WORK INSTRUCTIONS
Lines from the material below that hold the string "rede" are what is needed; copy each of them.

◆ ◆ ◆ ◆ ◆

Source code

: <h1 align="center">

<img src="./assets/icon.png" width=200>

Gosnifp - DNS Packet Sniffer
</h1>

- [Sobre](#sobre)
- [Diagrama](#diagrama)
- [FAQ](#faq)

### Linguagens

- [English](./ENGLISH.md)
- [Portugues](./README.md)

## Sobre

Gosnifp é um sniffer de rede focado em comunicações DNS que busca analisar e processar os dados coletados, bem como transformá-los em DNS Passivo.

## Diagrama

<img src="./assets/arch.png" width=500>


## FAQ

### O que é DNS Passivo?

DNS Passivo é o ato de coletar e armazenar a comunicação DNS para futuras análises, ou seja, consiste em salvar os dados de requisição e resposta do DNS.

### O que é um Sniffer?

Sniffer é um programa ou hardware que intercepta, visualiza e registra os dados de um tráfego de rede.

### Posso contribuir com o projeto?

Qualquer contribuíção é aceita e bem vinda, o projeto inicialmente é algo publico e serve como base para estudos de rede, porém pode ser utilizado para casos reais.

◆ ◆ ◆ ◆ ◆

ANSWER TO THIS PROBLEM
Gosnifp é um sniffer de rede focado em comunicações DNS que busca analisar e processar os dados coletados, bem como transformá-los em DNS Passivo.
Sniffer é um programa ou hardware que intercepta, visualiza e registra os dados de um tráfego de rede.
Qualquer contribuíção é aceita e bem vinda, o projeto inicialmente é algo publico e serve como base para estudos de rede, porém pode ser utilizado para casos reais.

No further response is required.